Maybe he should have pushed for that, told Erynn’s superiors who had flown out that leaving a body left questions unanswered and was unacceptable. People went missing in Alaska, died in accidents all the time. With no solid evidence that the Ice Maiden had been murdered, they’d been forced—or so Noah had felt, anyway—to draw the conclusion that the death had been accidental.
He was questioning that now.
Realistically, Noah wasn’t sure what he could have done, pushing to keep a case open that the troopers had thought was closed. The working relationship between the Moose Haven Police Department and the state troopers could have been compromised.
Noah had regrets but didn’t know if he’d change anything, even if he could go back. They’d done the best they could.
Except he wished he had some power to take away the haunted look in Erynn’s eyes. Who was this woman to her? She’d known her before. He was almost sure of that now.
But how did Janie fit?
“We could arrest you for obstruction of justice, are you aware of that?” Erynn took the lead and did it well. She had been shaken earlier but she’d recovered. Noah should have known she would have. She’d taken a seat behind her desk and sat there now, leaned back, arms crossed. He felt his own shoulders relax. She could handle this.
“Wouldn’t just be me being arrested.” Janie met Erynn’s eyes.
Noah didn’t like what he saw there.
Erynn said nothing.
Noah tried to meet her eyes. Decided to step in, maybe rile up Janie enough so Erynn could get hold of herself again.
“What are you implying, Miss Davis?”
“I think you both know.”
“Trooper Cooper is an outstanding officer and has worked too hard on every case she’s ever had. She takes her job seriously and I won’t listen to you saying otherwise. Are you ready to leave now? Because I can show you out the door.”
A sideways glance told him Erynn didn’t look relieved. If anything, she’d paled even more. She shook her head. “You can’t let her leave.”
He knew that already. Didn’t have to like it, but he knew it. If Janie had been hiding and her disappearance from society had something to do with the Ice Maiden’s body...then it likely wasn’t a typical case of someone disappearing in the backcountry. The troopers and police forces would need to reopen the case, see if it could have been a homicide. Which meant that Janie was an important witness in a case that had gone cold years ago. However, what he didn’t know was why she showed so much familiarity with Erynn.
Noah had known Erynn for five years. Trusted her more than he did anyone else, except maybe his brother and Clay, his second-in-command at the PD. Between them, though, it was a tie. And Noah didn’t give his trust easily. It just wasn’t in his nature.
He looked at Erynn. Waited. But she didn’t meet his eyes. Wouldn’t.
He’d have to handle this himself. Talk to Erynn later.

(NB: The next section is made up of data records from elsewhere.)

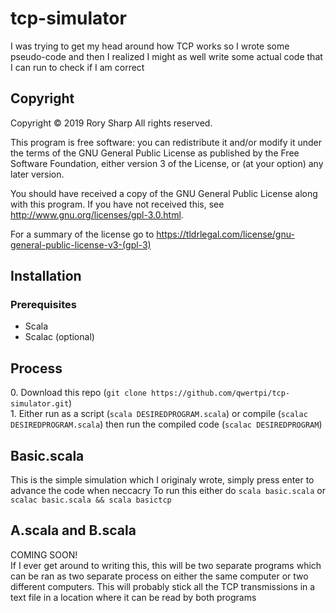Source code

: # tcp-simulator
I was trying to get my head around how TCP works so I wrote some pseudo-code and then I realized I might as well write some actual code that I can run to check if I am correct
## Copyright
Copyright © 2019  Rory Sharp All rights reserved.

This program is free software: you can redistribute it and/or modify
it under the terms of the GNU General Public License as published by
the Free Software Foundation, either version 3 of the License, or
(at your option) any later version.

You should have received a copy of the GNU General Public License
along with this program.  If you have not received this, see <http://www.gnu.org/licenses/gpl-3.0.html>.

For a summary of the license go to https://tldrlegal.com/license/gnu-general-public-license-v3-(gpl-3)
## Installation
### Prerequisites
* Scala
* Scalac (optional)
## Process
0\. Download this repo (`git clone https://github.com/qwertpi/tcp-simulator.git`)  
1\. Either run as a script (`scala DESIREDPROGRAM.scala`) or compile (`scalac DESIREDPROGRAM.scala`) then run the compiled code (`scalac DESIREDPROGRAM`)
## Basic.scala
This is the simple simulation which I originaly wrote, simply press enter to advance the code when neccacry
To run this either do `scala basic.scala` or `scalac basic.scala && scala basictcp`
## A.scala and B.scala
COMING SOON!  
If I ever get around to writing this, this will be two separate programs which can be ran as two separate process on either the same computer or two different computers. This will probably stick all the TCP transmissions in a text file in a location where it can be read by both programs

“Let’s start with right now and work backward. You aren’t dead.”
“That’s correct.”
“Are you aware that you’ve been declared so?”
The body they’d found in the crevasse had matched Janie Davis’s description. The woman had gone missing at the same time. They’d interviewed witnesses, tracked her movements up until she’d come to Seward, a town near Moose Haven, and disappeared.

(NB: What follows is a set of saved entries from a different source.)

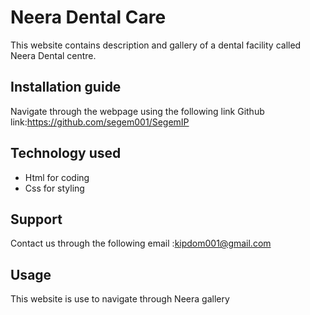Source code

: # Neera Dental Care
This website contains description and gallery of a dental facility called Neera Dental centre.
## Installation guide
Navigate through the webpage using the following link
Github link:https://github.com/segem001/SegemIP
## Technology used
* Html for coding 
* Css for styling
## Support
 Contact us through the following email :kipdom001@gmail.com

## Usage
This website is use to navigate through Neera gallery

 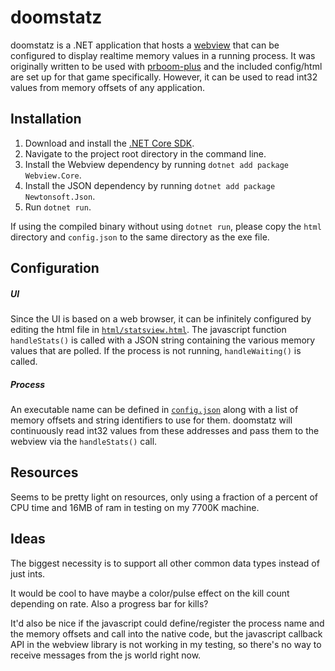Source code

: # doomstatz

doomstatz is a .NET application that hosts a [webview](https://github.com/webview-cs/webview-cs) that can be configured to display realtime memory values in a running process. It was originally written to be used with [prboom-plus](https://sourceforge.net/projects/prboom-plus/) and the included config/html are set up for that game specifically. However, it can be used to read int32 values from memory offsets of any application.

## Installation

1. Download and install the [.NET Core SDK](https://dotnet.microsoft.com/download).
2. Navigate to the project root directory in the command line.
3. Install the Webview dependency by running `dotnet add package Webview.Core`.
4. Install the JSON dependency by running `dotnet add package Newtonsoft.Json`.
5. Run `dotnet run`.

If using the compiled binary without using `dotnet run`, please copy the `html` directory and `config.json` to the same directory as the exe file.

## Configuration

##### UI

Since the UI is based on a web browser, it can be infinitely configured by editing the html file in [`html/statsview.html`](./html/statsview.html). The javascript function `handleStats()` is called with a JSON string containing the various memory values that are polled. If the process is not running, `handleWaiting()` is called.

##### Process

An executable name can be defined in [`config.json`](./config.json) along with a list of memory offsets and string identifiers to use for them. doomstatz will continuously read int32 values from these addresses and pass them to the webview via the `handleStats()` call.

## Resources

Seems to be pretty light on resources, only using a fraction of a percent of CPU time and 16MB of ram in testing on my 7700K machine.

## Ideas

The biggest necessity is to support all other common data types instead of just ints.

It would be cool to have maybe a color/pulse effect on the kill count depending on rate. Also a progress bar for kills?

It'd also be nice if the javascript could define/register the process name and the memory offsets and call into the native code, but the javascript callback API in the webview library is not working in my testing, so there's no way to receive messages from the js world right now.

It hadn’t been shoddy police work that had made the case go cold. Or that had led them to believe the death could have been accidental. Someone had known what they were doing, had intended for them to think Janie Davis was dead.
But she wasn’t.
So who was she?
“I was aware,” Janie was saying, her facial expression still so cocky that it made Noah immediately suspicious. He wasn’t willing to discount the possibility that she was involved in a way that did make her a criminal.
“So you’ve come to turn yourself in.”